Most, but not all, of these genetic myopathies are inherited through an autosomal dominant pattern of inheritance. In this pattern of inheritance, one copy of each gene comes from each parent. Only one of these two copies needs to have the mutation (change) or defect in order for the child to have the disease. The parent with the defective gene has the disease, and each of this parent's children has a 50 percent chance of inheriting the disease. This percentage is not changed by results of other pregnancies. With this pattern of inheritance, male and female children are equally at risk of developing the disease.

However, for a child to have one type of myotonia congenita and some forms of nemaline myopathy, two defective genes must be inherited—one from each parents. This is called an autosomal recessive pattern of inheritance. Neither parent may have symptoms of the disease, but each carries a recessive defective gene for it. Each child of such parents has a 25 percent chance of inheriting both genes and showing signs of the disease, and a 50 percent chance of inheriting one defective gene from only one parent. If the child has inherited just one defective gene, he or she will be a carrier of the disease and can pass the gene on to his or her offspring, while showing no signs of the disease himself.

A few forms of centronuclear myopathy develop primarily in males. Females who inherit the defective gene are usually carriers without symptoms, like their mothers, but they can pass on the disease to their sons. Mitochondrial myopathies are inherited only through the mother, since sperm do not contain mitochondria.

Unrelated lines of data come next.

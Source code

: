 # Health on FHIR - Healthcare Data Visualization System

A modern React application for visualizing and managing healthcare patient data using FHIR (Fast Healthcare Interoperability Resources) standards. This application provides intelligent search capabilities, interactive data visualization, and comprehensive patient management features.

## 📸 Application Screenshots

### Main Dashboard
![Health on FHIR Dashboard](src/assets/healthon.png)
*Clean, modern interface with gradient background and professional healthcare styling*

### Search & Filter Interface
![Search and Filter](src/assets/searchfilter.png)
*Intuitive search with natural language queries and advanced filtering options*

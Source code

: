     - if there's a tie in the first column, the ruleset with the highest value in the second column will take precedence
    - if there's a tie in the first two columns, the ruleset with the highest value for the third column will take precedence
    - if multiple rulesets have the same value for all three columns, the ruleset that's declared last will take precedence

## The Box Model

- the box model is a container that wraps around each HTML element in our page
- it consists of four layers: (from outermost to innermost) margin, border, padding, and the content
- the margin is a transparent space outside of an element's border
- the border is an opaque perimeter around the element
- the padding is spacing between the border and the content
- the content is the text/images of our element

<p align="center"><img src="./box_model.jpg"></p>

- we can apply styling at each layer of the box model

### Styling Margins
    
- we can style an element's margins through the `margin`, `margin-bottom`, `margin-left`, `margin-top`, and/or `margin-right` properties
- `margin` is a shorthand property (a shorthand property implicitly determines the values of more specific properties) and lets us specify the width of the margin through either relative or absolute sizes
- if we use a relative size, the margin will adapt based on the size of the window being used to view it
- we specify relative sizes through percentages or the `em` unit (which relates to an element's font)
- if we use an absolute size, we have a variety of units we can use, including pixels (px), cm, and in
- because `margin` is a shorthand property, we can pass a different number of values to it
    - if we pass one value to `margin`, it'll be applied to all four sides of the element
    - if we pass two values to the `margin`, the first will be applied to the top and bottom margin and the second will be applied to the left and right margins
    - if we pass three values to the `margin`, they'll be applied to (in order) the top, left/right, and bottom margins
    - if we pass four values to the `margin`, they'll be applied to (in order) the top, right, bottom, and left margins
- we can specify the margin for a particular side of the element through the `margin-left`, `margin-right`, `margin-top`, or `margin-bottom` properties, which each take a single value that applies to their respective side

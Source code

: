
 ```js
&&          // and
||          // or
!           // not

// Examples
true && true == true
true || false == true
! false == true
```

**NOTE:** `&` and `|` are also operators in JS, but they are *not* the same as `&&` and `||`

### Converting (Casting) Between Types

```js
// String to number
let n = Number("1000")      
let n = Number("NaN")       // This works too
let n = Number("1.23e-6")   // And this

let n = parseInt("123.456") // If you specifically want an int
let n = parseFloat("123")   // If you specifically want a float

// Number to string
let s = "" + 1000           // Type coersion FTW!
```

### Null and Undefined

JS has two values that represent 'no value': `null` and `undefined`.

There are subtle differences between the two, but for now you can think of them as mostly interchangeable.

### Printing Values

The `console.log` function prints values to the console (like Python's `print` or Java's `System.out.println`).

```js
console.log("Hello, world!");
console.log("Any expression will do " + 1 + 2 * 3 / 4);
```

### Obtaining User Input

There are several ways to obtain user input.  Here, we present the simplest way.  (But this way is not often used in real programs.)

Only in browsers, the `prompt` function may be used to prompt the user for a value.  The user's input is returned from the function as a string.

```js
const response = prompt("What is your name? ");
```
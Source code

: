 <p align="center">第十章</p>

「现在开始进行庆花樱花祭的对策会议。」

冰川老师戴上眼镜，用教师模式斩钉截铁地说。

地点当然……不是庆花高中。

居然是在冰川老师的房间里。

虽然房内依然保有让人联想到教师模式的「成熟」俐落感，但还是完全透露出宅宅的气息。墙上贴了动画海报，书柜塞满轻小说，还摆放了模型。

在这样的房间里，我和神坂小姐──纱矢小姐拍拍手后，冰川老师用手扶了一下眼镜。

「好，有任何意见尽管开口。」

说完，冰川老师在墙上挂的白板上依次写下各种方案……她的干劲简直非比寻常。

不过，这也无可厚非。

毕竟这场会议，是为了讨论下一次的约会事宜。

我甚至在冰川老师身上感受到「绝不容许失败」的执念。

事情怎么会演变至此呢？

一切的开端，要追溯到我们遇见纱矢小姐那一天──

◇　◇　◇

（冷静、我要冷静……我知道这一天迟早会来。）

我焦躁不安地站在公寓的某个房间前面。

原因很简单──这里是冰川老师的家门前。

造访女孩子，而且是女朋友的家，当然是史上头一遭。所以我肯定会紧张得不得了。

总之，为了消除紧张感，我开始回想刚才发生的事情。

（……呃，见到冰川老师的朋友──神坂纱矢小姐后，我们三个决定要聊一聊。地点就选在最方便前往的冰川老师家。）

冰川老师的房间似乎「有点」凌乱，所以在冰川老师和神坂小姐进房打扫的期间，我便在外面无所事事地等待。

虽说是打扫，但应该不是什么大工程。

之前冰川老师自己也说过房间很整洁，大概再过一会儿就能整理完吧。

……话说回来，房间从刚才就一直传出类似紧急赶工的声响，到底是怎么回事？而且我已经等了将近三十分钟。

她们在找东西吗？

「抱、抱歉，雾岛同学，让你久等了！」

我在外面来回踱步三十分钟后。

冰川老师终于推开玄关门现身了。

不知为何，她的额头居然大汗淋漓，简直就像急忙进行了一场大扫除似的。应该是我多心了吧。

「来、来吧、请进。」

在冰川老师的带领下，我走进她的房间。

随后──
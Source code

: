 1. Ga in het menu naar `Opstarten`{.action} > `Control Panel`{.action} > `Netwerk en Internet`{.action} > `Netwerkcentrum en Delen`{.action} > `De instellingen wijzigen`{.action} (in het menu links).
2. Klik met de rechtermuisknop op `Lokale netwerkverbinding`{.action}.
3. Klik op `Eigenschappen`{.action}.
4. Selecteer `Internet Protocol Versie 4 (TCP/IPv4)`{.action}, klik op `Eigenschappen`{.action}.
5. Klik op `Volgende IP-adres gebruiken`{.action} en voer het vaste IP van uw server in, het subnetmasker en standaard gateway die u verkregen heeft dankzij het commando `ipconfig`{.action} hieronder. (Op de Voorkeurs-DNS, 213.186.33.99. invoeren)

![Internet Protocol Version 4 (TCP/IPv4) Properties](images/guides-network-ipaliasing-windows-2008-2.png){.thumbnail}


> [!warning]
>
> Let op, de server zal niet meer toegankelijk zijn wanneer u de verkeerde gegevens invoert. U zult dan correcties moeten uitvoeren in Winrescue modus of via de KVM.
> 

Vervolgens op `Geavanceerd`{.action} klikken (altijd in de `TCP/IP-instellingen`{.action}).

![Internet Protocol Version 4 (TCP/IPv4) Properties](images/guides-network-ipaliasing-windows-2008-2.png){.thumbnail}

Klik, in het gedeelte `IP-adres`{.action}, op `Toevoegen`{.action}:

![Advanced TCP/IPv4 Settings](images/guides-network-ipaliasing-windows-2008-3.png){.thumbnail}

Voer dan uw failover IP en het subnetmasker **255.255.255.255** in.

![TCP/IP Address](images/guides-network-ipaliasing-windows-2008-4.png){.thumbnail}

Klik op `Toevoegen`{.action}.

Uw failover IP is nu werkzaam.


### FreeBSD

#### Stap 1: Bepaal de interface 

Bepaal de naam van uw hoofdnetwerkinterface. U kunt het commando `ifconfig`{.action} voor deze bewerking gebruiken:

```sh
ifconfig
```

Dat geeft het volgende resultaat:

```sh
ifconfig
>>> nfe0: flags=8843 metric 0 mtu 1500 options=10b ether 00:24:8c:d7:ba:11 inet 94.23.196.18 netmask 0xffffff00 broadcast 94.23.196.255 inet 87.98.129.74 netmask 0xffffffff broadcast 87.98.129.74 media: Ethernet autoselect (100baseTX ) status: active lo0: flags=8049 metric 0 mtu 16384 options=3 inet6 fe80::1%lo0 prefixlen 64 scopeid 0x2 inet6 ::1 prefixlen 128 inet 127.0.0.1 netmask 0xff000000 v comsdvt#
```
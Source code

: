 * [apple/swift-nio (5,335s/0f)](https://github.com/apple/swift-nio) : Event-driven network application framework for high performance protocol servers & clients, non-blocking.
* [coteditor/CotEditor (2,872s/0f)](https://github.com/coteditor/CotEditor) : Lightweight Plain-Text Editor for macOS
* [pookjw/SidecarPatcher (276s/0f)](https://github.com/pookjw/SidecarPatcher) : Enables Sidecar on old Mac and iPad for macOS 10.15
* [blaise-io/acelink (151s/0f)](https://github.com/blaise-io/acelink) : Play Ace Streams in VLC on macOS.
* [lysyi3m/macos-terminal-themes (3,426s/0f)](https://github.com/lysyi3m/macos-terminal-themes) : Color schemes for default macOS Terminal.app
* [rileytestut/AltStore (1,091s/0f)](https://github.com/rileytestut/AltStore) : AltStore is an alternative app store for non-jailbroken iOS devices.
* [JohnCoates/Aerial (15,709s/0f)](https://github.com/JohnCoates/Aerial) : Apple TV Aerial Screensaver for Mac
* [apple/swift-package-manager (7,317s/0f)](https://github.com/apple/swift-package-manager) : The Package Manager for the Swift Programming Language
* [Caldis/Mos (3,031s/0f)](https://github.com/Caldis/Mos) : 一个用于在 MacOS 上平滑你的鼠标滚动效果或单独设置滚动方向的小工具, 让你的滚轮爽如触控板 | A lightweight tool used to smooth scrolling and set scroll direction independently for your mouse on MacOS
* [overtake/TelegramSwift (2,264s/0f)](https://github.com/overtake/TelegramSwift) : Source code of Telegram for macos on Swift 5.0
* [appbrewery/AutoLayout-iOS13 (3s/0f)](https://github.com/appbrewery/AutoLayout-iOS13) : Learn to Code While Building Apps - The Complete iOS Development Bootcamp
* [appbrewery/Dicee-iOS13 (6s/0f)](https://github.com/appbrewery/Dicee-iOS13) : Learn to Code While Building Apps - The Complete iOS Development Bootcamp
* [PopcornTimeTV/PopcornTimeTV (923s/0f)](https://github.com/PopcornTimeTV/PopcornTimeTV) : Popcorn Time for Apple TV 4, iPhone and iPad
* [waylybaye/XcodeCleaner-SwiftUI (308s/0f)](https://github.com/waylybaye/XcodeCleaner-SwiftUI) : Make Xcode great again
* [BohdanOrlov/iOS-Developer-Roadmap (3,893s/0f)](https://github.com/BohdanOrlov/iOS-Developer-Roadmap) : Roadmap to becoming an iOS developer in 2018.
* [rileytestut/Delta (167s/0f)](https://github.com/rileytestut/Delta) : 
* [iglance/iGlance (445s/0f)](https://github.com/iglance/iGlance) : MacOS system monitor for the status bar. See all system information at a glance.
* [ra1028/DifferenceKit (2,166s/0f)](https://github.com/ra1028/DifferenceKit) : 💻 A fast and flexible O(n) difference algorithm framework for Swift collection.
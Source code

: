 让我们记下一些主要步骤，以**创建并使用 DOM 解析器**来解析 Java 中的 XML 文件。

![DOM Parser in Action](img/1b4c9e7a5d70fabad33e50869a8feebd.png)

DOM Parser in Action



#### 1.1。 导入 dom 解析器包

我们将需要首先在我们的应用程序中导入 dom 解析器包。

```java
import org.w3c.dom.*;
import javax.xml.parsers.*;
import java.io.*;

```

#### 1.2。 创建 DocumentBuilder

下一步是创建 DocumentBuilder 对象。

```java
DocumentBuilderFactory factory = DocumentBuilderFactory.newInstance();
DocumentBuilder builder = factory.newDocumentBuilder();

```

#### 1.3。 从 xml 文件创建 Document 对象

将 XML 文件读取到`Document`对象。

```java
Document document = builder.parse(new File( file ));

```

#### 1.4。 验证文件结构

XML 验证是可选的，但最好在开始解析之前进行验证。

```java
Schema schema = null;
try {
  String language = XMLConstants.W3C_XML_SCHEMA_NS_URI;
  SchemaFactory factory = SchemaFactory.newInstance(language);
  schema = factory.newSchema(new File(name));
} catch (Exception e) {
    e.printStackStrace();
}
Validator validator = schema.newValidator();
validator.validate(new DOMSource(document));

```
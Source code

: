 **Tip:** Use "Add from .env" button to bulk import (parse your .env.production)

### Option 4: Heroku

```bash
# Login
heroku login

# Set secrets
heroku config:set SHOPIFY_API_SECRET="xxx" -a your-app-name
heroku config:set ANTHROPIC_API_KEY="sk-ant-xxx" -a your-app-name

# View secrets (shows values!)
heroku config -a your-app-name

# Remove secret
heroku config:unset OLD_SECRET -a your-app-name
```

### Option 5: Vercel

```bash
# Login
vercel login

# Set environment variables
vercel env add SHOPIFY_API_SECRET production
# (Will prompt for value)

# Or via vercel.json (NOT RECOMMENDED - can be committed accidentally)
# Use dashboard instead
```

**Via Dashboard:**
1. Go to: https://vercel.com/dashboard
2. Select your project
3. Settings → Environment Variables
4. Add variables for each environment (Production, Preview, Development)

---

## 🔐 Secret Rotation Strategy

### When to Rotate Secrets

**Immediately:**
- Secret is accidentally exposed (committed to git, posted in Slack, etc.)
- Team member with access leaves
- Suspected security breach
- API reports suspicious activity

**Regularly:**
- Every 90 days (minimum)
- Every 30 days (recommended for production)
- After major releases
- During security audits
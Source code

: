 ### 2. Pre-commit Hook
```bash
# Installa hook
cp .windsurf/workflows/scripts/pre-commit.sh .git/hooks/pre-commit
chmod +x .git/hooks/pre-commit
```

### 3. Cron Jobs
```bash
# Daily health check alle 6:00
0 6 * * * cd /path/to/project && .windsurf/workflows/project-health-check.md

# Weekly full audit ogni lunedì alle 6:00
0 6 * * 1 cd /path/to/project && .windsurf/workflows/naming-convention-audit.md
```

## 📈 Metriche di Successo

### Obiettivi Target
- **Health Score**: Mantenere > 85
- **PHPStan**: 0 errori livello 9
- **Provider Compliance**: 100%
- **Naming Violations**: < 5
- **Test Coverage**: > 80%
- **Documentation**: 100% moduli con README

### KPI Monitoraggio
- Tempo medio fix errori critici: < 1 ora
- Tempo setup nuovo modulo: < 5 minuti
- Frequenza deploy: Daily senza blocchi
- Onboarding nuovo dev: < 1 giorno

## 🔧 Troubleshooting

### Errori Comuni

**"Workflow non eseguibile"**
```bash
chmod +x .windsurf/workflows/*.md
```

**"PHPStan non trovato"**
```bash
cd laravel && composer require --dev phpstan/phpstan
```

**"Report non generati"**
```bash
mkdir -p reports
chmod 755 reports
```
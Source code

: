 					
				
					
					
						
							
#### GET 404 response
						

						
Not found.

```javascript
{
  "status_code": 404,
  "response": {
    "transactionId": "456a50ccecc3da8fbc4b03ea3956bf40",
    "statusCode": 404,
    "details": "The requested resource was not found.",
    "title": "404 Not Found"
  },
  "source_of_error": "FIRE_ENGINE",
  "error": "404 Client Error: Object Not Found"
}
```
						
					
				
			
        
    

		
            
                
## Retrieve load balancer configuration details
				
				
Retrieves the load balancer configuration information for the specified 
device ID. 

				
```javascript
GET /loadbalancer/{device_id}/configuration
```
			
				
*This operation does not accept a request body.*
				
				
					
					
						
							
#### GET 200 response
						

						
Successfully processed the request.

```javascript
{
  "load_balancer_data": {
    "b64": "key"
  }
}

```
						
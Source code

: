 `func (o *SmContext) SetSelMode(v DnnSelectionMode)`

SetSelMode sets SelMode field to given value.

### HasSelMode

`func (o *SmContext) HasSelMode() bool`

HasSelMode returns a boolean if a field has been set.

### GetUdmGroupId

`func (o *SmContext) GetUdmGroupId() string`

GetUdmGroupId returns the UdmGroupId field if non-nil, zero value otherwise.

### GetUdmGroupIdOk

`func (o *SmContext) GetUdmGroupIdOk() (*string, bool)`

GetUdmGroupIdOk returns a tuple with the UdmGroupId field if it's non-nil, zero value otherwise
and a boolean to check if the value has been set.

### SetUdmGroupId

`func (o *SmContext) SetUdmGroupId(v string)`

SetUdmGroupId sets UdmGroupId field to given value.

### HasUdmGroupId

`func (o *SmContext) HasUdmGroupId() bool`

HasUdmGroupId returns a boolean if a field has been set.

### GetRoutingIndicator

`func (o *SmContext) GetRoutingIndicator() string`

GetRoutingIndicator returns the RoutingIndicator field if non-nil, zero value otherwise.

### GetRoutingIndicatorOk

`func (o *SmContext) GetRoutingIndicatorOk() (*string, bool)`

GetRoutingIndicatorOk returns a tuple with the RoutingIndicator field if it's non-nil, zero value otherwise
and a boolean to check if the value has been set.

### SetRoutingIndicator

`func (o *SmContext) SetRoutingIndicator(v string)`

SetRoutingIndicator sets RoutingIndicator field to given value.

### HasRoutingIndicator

The major symptoms associated with the genetic myopathies are:

• Central core disease: mild weakness of voluntary muscles, especially in the hips and legs; hip displacement; delays in reaching developmental motor milestones; problems with running, jumping, and climbing stairs develop in childhood.
• Centronuclear myopathy: weakness of voluntary muscles, including those on the face, arms, legs, and trunk; drooping upper eyelids; facial weakness; foot drop; affected muscles almost always lack reflexes.
• Myotonia congenita: voluntary muscles of the arms, legs, and face stiff or slow to relax after contracting (myotonia); stiffness triggered by fatigue, stress, cold, or long rest periods, such as a night's sleep; stiffness can be relieved by repeated movement of the affected muscles.
• Nemaline myopathy: moderate weakness of voluntary muscles in the arms, legs, and trunk; mild weakness of facial muscles; delays in reaching developmental motor milestones; decreased or absent reflexes in affected muscles; long, narrow face; high-arched palate; jaw projects beyond upper part of the face.
• Paramyotonia congenita: stiffness of voluntary muscles in the face, hands, and forearms; attacks spontaneous or triggered by cold temperatures; stiffness made worse by repeated movement; episodes of stiffness last longer than those seen in myotonia congenita.
• Periodic paralysis: attacks of temporary muscle weakness (muscles work normally between attacks); in the hypokalemic (low potassium) form, attacks triggered by vigorous exercise, heavy meals high in carbohydrates, insulin, stress, alcohol, infection, pregnancy; in the hyperkalemic (high potassium) form, attacks triggered by vigorous exercise, stress, pregnancy, missing a meal, steroid drugs, high potassium intake.
• Mitochondrial myopathies: symptoms vary quite widely with the form of the disease and may include progressive weakness of the eye muscles (ocular myopathy), weakness of the arms and legs, or multisystem problems primarily involving the brain and muscles.